Structure and functionality of Pleurotus geesteranus protein isolate as a function of pH.

Abstract

Edible mushroom proteins hold great potential for food applications, but those extracted using the alkaline extraction-acid precipitation method typically exhibit poor solubility in neutral water, with the structural changes during acid precipitation remaining unclear. In this study, Pleurotus geesteranus protein isolate (PGPI) with high water solubility was prepared with alkaline extraction, followed by dialysis and freeze-drying, and the effects of pH on the structural and functional properties of PGPI were systematically investigated. PGPI was enriched in essential and aromatic amino acids, and the molecular weight of bands in the sodium dodecyl sulfate-polyacrylamide gel electrophoresis profile was mainly distributed below 45 kDa. The zeta potential of PGPI changed from +16.84 to 17.58 mV when the pH increased from 2 to 9, with a pI of 4.3. At pH 7, PGPI showed a size of 232.7 nm.
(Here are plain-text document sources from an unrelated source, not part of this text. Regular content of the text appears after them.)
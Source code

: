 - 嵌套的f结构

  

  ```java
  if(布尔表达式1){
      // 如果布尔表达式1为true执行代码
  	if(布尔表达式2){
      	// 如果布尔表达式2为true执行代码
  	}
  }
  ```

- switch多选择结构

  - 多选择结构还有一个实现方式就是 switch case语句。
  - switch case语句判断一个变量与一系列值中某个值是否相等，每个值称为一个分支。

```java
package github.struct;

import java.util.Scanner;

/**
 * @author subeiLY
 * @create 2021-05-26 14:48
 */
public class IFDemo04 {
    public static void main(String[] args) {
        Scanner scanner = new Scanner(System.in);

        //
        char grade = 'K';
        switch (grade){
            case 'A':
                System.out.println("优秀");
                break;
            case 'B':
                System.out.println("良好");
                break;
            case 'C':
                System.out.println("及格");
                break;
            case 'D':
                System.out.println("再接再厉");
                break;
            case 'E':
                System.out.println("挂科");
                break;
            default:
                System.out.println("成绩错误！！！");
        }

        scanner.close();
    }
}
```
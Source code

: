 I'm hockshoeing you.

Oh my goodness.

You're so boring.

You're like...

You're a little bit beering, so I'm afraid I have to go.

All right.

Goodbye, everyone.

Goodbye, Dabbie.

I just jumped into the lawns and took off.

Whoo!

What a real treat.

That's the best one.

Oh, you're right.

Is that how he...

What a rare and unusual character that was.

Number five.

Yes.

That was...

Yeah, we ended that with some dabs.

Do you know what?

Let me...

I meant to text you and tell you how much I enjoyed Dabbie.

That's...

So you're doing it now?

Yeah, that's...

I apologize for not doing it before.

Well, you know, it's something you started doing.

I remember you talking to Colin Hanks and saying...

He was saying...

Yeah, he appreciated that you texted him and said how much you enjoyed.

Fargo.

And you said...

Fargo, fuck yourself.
Away from pH 7, the particle size of PGPI increased. When the pH decreased from 7 to 2, PGPI exhibited a lower α-helix structure content and a higher β-sheet content and a gradual decrease in fluorescence intensity. In addition, as the pH approached 4, H₀ and the content of SS group increased to a peak. These results indicated that lowering the pH induced the development of more ordered protein structure, which could be the primary reason for the poor water solubility of P. geesteranus protein obtained through alkaline extraction and acid precipitation. Additionally, these structural changes result in alterations to its functional properties, including water-holding capacity, oil-holding capacity, foaming capacity, foaming stability, emulsion activity index, and emulsion stability index.